April 16, 2012 13:23 IST

I am afraid there is an emerging pattern wherein the powers vested with the States are sought to be abrogated without the attendant responsibility...

Every time, I visit the capital, I come with great hope of receiving assistance for Tamil Nadu which till now has eluded us.  Hope, however, springs eternal....

Tamil Nadu Chief Minister J Jayalalithaa tells the Conference of Chief Ministers on Internal Security in New Delhi

Public order and police are subjects that top the list of items under the State List of the Constitution. The founding fathers of our Nation clearly delineated the functions of the Central and State Governments, and accordingly made Parliament and the State Legislative Assemblies the law making Institutions for the smooth performance of these functions.  

It is in this context that the subject of internal security must be understood, and appreciated.

This conference on internal security seeks to address a host of issues such as the crime and criminal tracking network system, modernisation of the police force, border management, coastal security, preventing the circulation of fake Indian currency notes, strengthening of the intelligence wings and separation of criminal investigation and law and order.

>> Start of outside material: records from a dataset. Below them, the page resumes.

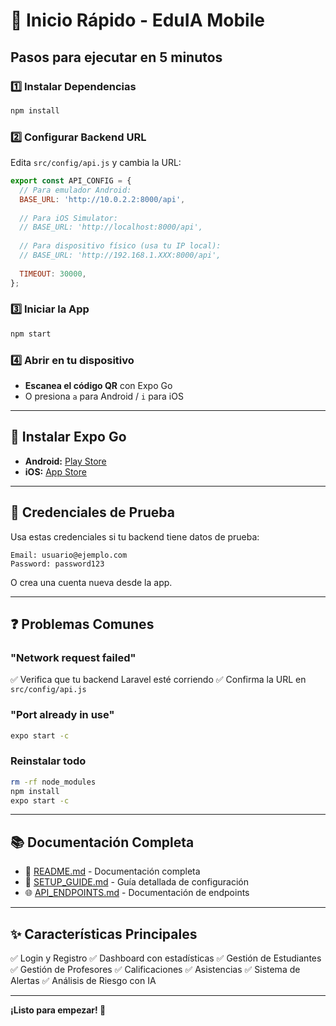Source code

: # 🚀 Inicio Rápido - EduIA Mobile

## Pasos para ejecutar en 5 minutos

### 1️⃣ Instalar Dependencias
```bash
npm install
```

### 2️⃣ Configurar Backend URL
Edita `src/config/api.js` y cambia la URL:

```javascript
export const API_CONFIG = {
  // Para emulador Android:
  BASE_URL: 'http://10.0.2.2:8000/api',
  
  // Para iOS Simulator:
  // BASE_URL: 'http://localhost:8000/api',
  
  // Para dispositivo físico (usa tu IP local):
  // BASE_URL: 'http://192.168.1.XXX:8000/api',
  
  TIMEOUT: 30000,
};
```

### 3️⃣ Iniciar la App
```bash
npm start
```

### 4️⃣ Abrir en tu dispositivo
- **Escanea el código QR** con Expo Go
- O presiona `a` para Android / `i` para iOS

---

## 📱 Instalar Expo Go

- **Android:** [Play Store](https://play.google.com/store/apps/details?id=host.exp.exponent)
- **iOS:** [App Store](https://apps.apple.com/app/expo-go/id982107779)

---

## 🔑 Credenciales de Prueba

Usa estas credenciales si tu backend tiene datos de prueba:

```
Email: usuario@ejemplo.com
Password: password123
```

O crea una cuenta nueva desde la app.

---

## ❓ Problemas Comunes

### "Network request failed"
✅ Verifica que tu backend Laravel esté corriendo
✅ Confirma la URL en `src/config/api.js`

### "Port already in use"
```bash
expo start -c
```

### Reinstalar todo
```bash
rm -rf node_modules
npm install
expo start -c
```

---

## 📚 Documentación Completa

- 📖 [README.md](README.md) - Documentación completa
- 🔧 [SETUP_GUIDE.md](SETUP_GUIDE.md) - Guía detallada de configuración
- 🌐 [API_ENDPOINTS.md](API_ENDPOINTS.md) - Documentación de endpoints

---

## ✨ Características Principales

✅ Login y Registro
✅ Dashboard con estadísticas
✅ Gestión de Estudiantes
✅ Gestión de Profesores
✅ Calificaciones
✅ Asistencias
✅ Sistema de Alertas
✅ Análisis de Riesgo con IA

---

**¡Listo para empezar! 🎉**

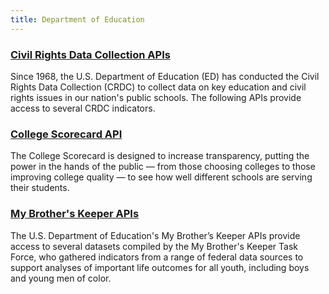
 ```yaml
---
title: Department of Education
---
```


### [Civil Rights Data Collection APIs](https://usedgov.github.io/api/crdc.html)  
Since 1968, the U.S. Department of Education (ED) has conducted the Civil Rights Data Collection (CRDC) to collect data on key education and civil rights issues in our nation's public schools. The following APIs provide access to several CRDC indicators.

### [College Scorecard API](https://collegescorecard.ed.gov/data/documentation/)
The College Scorecard is designed to increase transparency, putting the power in the hands of the public — from those choosing colleges to those improving college quality — to see how well different schools are serving their students.

### [My Brother's Keeper APIs](https://usedgov.github.io/api/mbk.html)
The U.S. Department of Education's My Brother’s Keeper APIs provide access to several datasets compiled by the My Brother's Keeper Task Force, who gathered indicators from a range of federal data sources to support analyses of important life outcomes for all youth, including boys and young men of color.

Tamil Nadu, under my leadership, has taken the lead in the implementation of all police schemes. At the same time, I wish to emphasise that conferences of this nature should address major problems confronting the Nation and strive to find solutions for them. They should not be confined to an audit of the funds released to the States. The results achieved in maintenance of internal security should count much more than the mere statistics that the agenda notes seem to be focusing upon.

I now proceed to dwell upon major issues concerning internal security. The maintenance of public order is the primary test of internal security. Where people are provided an atmosphere of public tranquility, such a state is indeed a haven of peace. I am proud to inform this august gathering that Tamil Nadu has seen no instances of disruption of peace and public order in the last 11 months of my tenure.

Communal riots and clashes that threaten many a state in the country are absent in Tamil Nadu. In view of the government reaching out to the poor and needy with benevolence and care, the left wing extremist elements have not been able to gain a foothold in the state.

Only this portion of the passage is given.